米アマゾン・ドット・コム(Amazon.com)がついに米オラクル(Oracle)に「勝利宣言」をした。アマゾンは2019年10月15日(米国時間)、社内からOracle Database(DB)を「全廃」したと発表したのだ。最盛期には約7500ものOracle DBが存在し、eコマースや物流、決済、受発注、広告、動画・音楽配信などのバックエンドで長年使われてきた。それらはほぼすべて姿を消したという。
Oracle DBからの移行先は、アマゾンがクラウドサービスAmazon Web Services(AWS)で提供するDBサービスだ。今後はMySQLやPostgreSQLと互換性のある分散型リレーショナルDB(RDB)サービスのAmazon Auroraをはじめ、NoSQLのDBサービスであるAmazon DynamoDB、データウエアハウス(DWH)のサービスであるAmazon Redshiftなど様々なDBサービスを使い分ける。
廃棄したOracle DBの総容量は75ペタバイト(PB)にも及ぶ。アマゾンは業務アプリケーションをほぼ停止することなくDB移行を成功させたという。ただしアマゾン自身が開発した業務アプリケーションに関しては100%のDB移行を完了したが、一部の外部から購入したアプリケーションについてはOracle DBと密結合しているため移行対象から外したとする。
数カ月前倒しで移行を完了
米国での報道によればアマゾンは4~5年前から脱Oracle DBを開始しており、当初の計画では移行は2020年第1四半期までに完了させるはずだった。アマゾンはその計画を数カ月前倒しして脱Oracle DBを完了させ、AWSのDBサービスだけで巨大な業務システムが運用できることをアピールした。
オラクルにとっては大きな打撃になりそうだ。アマゾンという巨大顧客を失っただけではない。オラクルの総帥であるラリー・エリソン会長兼最高技術責任者(CTO)が先頭になって繰り広げてきた「アマゾンは社内でOracle DBを大量に使っている」「アマゾンはオラクルにとってコンペティター(競合)ではない。カスタマー(顧客)だ」との「口撃」が使えなくなってしまったからだ。
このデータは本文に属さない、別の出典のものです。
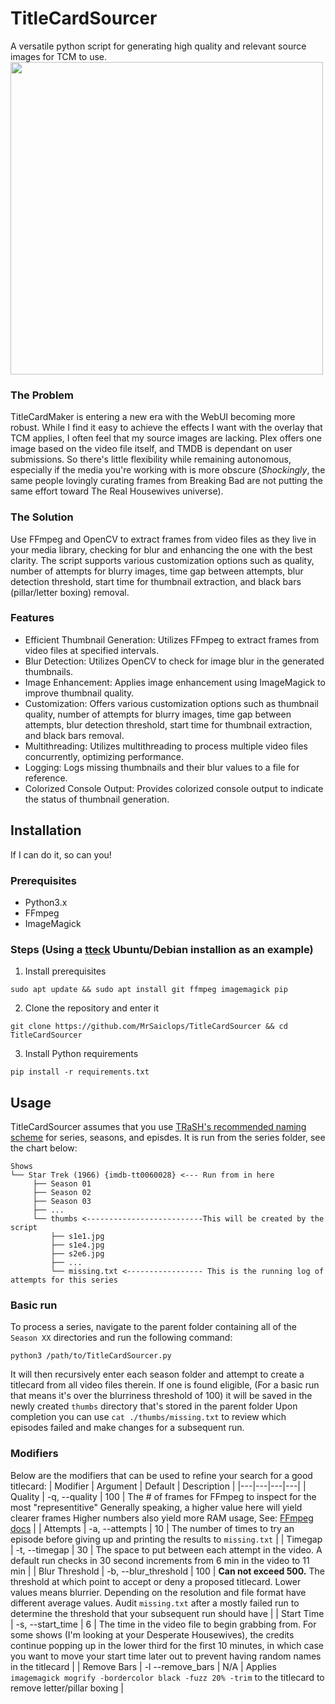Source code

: # TitleCardSourcer
A versatile python script for generating high quality and relevant source images for TCM to use.
<img src="https://github.com/MrSaiclops/TitleCardSourcer/assets/88596884/28776bdf-37bb-4903-8ae5-70cb89522c68" width="500" height="auto">


### The Problem
TitleCardMaker is entering a new era with the WebUI becoming more robust. While I find it easy to achieve the effects I want with the overlay that TCM applies, I often feel that my source images are lacking. Plex offers one image based on the video file itself, and TMDB is dependant on user submissions. So there's little flexibility while remaining autonomous, especially if the media you're working with is more obscure (_Shockingly_, the same people lovingly curating frames from Breaking Bad are not putting the same effort toward The Real Housewives universe).

### The Solution
Use FFmpeg and OpenCV to extract frames from video files as they live in your media library, checking for blur and enhancing the one with the best clarity. The script supports various customization options such as quality, number of attempts for blurry images, time gap between attempts, blur detection threshold, start time for thumbnail extraction, and black bars (pillar/letter boxing) removal.
### Features
*  Efficient Thumbnail Generation: Utilizes FFmpeg to extract frames from video files at specified intervals.
*  Blur Detection: Utilizes OpenCV to check for image blur in the generated thumbnails.
*  Image Enhancement: Applies image enhancement using ImageMagick to improve thumbnail quality.
*  Customization: Offers various customization options such as thumbnail quality, number of attempts for blurry images, time gap between attempts, blur detection threshold, start time for thumbnail extraction, and black bars removal.
*  Multithreading: Utilizes multithreading to process multiple video files concurrently, optimizing performance.
*  Logging: Logs missing thumbnails and their blur values to a file for reference.
*  Colorized Console Output: Provides colorized console output to indicate the status of thumbnail generation.

## Installation
If I can do it, so can you!
### Prerequisites
*  Python3.x
*  FFmpeg
*  ImageMagick

### Steps (Using a [tteck](https://tteck.github.io/Proxmox/) Ubuntu/Debian installion as an example)
1. Install prerequisites
```console
sudo apt update && sudo apt install git ffmpeg imagemagick pip
```
2. Clone the repository and enter it
```console
git clone https://github.com/MrSaiclops/TitleCardSourcer && cd TitleCardSourcer
```
3. Install Python requirements
```console
pip install -r requirements.txt
```

## Usage
TitleCardSourcer assumes that you use [TRaSH's recommended naming scheme](https://trash-guides.info/Sonarr/Sonarr-recommended-naming-scheme/) for series, seasons, and episdes. It is run from the series folder, see the chart below:
```
Shows
└── Star Trek (1966) {imdb-tt0060028} <--- Run from in here
     ├── Season 01
     ├── Season 02
     ├── Season 03
     ├── ...
     └── thumbs <--------------------------This will be created by the script
         ├── s1e1.jpg
         ├── s1e4.jpg
         ├── s2e6.jpg
         ├── ...
         └── missing.txt <----------------- This is the running log of attempts for this series
```
### Basic run
To process a series, navigate to the parent folder containing all of the ``Season XX`` directories and run the following command:
```console
python3 /path/to/TitleCardSourcer.py
```
It will then recursively enter each season folder and attempt to create a titlecard from all video files therein. If one is found eligible, (For a basic run that means it's over the blurriness threshold of 100) it will be saved in the newly created ``thumbs`` directory that's stored in the parent folder Upon completion you can use ``cat ./thumbs/missing.txt`` to review which episodes failed and make changes for a subsequent run.

### Modifiers
Below are the modifiers that can be used to refine your search for a good titlecard:
| Modifier | Argument | Default | Description |
|---|---|---|---|
| Quality | -q, --quality | 100 | The # of frames for FFmpeg to inspect for the most "representitive" Generally speaking, a higher value here will yield clearer frames Higher numbers also yield more RAM usage, See: [FFmpeg docs](https://ffmpeg.org/ffmpeg-filters.html#thumbnail) |
| Attempts | -a, --attempts | 10 | The number of times to try an episode before giving up and printing the results to ``missing.txt`` |
| Timegap | -t, --timegap | 30 | The space to put between each attempt in the video. A default run checks in 30 second increments from 6 min in the video to 11 min |
| Blur Threshold | -b, --blur_threshold | 100 | **Can not exceed 500.** The threshold at which point to accept or deny a proposed titlecard.  Lower values means blurrier. Depending on the resolution and file format have different average values. Audit ``missing.txt`` after a mostly failed run to determine the threshold that your subsequent run should have  |
| Start Time | -s, --start_time | 6 | The time in the video file to begin grabbing from. For some shows (I'm looking at your Desperate Housewives), the credits continue popping up in the lower third for the first 10 minutes, in which case you want to move your start time later out to prevent having random names in the titlecard |
| Remove Bars | -l --remove_bars | N/A | Applies ``imagemagick mogrify -bordercolor black -fuzz 20% -trim`` to the titlecard to remove letter/pillar boxing  |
一方のアマゾンはOracle DBからAWSのDBサービスへ移行した成果を並べ立てている。まずDBに関連するコストはAWSへの移行によって60%削減できたとする。これはOracle DBの大口顧客であることから大幅割引を受けていたアマゾンにおける数字であって、大幅割引が受けられない一般企業の場合は「Oracle DBからAWSへの移行で90%のコスト削減が可能になる」(アマゾン)と付け足すことも忘れていない。